» **EXERCISE PROMPT**
Reproduce each entry exactly.

DATA UNDER STUDY: Begin

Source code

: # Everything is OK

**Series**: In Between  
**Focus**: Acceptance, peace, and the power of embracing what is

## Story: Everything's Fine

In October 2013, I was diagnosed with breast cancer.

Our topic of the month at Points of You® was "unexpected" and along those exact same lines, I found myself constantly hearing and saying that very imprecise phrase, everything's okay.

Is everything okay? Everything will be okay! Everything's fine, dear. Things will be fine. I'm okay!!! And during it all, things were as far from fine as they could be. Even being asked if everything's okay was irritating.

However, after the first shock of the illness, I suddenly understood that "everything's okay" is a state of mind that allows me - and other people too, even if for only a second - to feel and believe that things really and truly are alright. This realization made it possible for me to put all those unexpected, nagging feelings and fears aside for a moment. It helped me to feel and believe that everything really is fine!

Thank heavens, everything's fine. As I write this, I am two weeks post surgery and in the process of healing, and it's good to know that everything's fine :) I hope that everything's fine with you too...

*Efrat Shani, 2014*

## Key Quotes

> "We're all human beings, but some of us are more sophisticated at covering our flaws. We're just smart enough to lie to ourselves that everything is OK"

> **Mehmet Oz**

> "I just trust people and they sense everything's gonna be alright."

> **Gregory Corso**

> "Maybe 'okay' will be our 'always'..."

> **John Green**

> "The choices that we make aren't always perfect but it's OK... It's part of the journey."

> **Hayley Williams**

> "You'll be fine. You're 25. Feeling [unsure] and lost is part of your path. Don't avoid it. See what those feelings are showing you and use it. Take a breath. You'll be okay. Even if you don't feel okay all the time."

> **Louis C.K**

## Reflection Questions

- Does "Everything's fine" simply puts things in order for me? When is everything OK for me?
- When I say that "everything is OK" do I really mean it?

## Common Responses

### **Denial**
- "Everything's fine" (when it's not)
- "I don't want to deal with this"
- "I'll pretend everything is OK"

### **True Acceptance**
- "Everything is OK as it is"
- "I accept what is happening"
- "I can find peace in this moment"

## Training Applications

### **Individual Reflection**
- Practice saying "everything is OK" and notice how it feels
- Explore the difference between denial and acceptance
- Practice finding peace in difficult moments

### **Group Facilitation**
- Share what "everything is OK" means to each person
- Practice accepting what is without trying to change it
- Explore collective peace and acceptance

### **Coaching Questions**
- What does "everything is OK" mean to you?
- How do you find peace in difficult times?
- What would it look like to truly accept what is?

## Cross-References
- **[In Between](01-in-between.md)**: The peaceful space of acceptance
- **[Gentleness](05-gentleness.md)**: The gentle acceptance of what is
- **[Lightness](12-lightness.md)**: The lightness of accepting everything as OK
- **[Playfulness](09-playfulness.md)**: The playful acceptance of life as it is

DATA UNDER STUDY: End

» **EXERCISE ANSWER**
Source code

: # Everything is OK

**Series**: In Between  
**Focus**: Acceptance, peace, and the power of embracing what is

## Story: Everything's Fine

In October 2013, I was diagnosed with breast cancer.

Our topic of the month at Points of You® was "unexpected" and along those exact same lines, I found myself constantly hearing and saying that very imprecise phrase, everything's okay.

Is everything okay? Everything will be okay! Everything's fine, dear. Things will be fine. I'm okay!!! And during it all, things were as far from fine as they could be. Even being asked if everything's okay was irritating.

However, after the first shock of the illness, I suddenly understood that "everything's okay" is a state of mind that allows me - and other people too, even if for only a second - to feel and believe that things really and truly are alright. This realization made it possible for me to put all those unexpected, nagging feelings and fears aside for a moment. It helped me to feel and believe that everything really is fine!

Thank heavens, everything's fine. As I write this, I am two weeks post surgery and in the process of healing, and it's good to know that everything's fine :) I hope that everything's fine with you too...

*Efrat Shani, 2014*

## Key Quotes

> "We're all human beings, but some of us are more sophisticated at covering our flaws. We're just smart enough to lie to ourselves that everything is OK"

> **Mehmet Oz**

> "I just trust people and they sense everything's gonna be alright."

> **Gregory Corso**

> "Maybe 'okay' will be our 'always'..."

> **John Green**

> "The choices that we make aren't always perfect but it's OK... It's part of the journey."

> **Hayley Williams**

> "You'll be fine. You're 25. Feeling [unsure] and lost is part of your path. Don't avoid it. See what those feelings are showing you and use it. Take a breath. You'll be okay. Even if you don't feel okay all the time."

> **Louis C.K**

## Reflection Questions

- Does "Everything's fine" simply puts things in order for me? When is everything OK for me?
- When I say that "everything is OK" do I really mean it?

## Common Responses

### **Denial**
- "Everything's fine" (when it's not)
- "I don't want to deal with this"
- "I'll pretend everything is OK"

### **True Acceptance**
- "Everything is OK as it is"
- "I accept what is happening"
- "I can find peace in this moment"

## Training Applications

### **Individual Reflection**
- Practice saying "everything is OK" and notice how it feels
- Explore the difference between denial and acceptance
- Practice finding peace in difficult moments

### **Group Facilitation**
- Share what "everything is OK" means to each person
- Practice accepting what is without trying to change it
- Explore collective peace and acceptance

### **Coaching Questions**
- What does "everything is OK" mean to you?
- How do you find peace in difficult times?
- What would it look like to truly accept what is?

## Cross-References
- **[In Between](01-in-between.md)**: The peaceful space of acceptance
- **[Gentleness](05-gentleness.md)**: The gentle acceptance of what is
- **[Lightness](12-lightness.md)**: The lightness of accepting everything as OK
- **[Playfulness](09-playfulness.md)**: The playful acceptance of life as it is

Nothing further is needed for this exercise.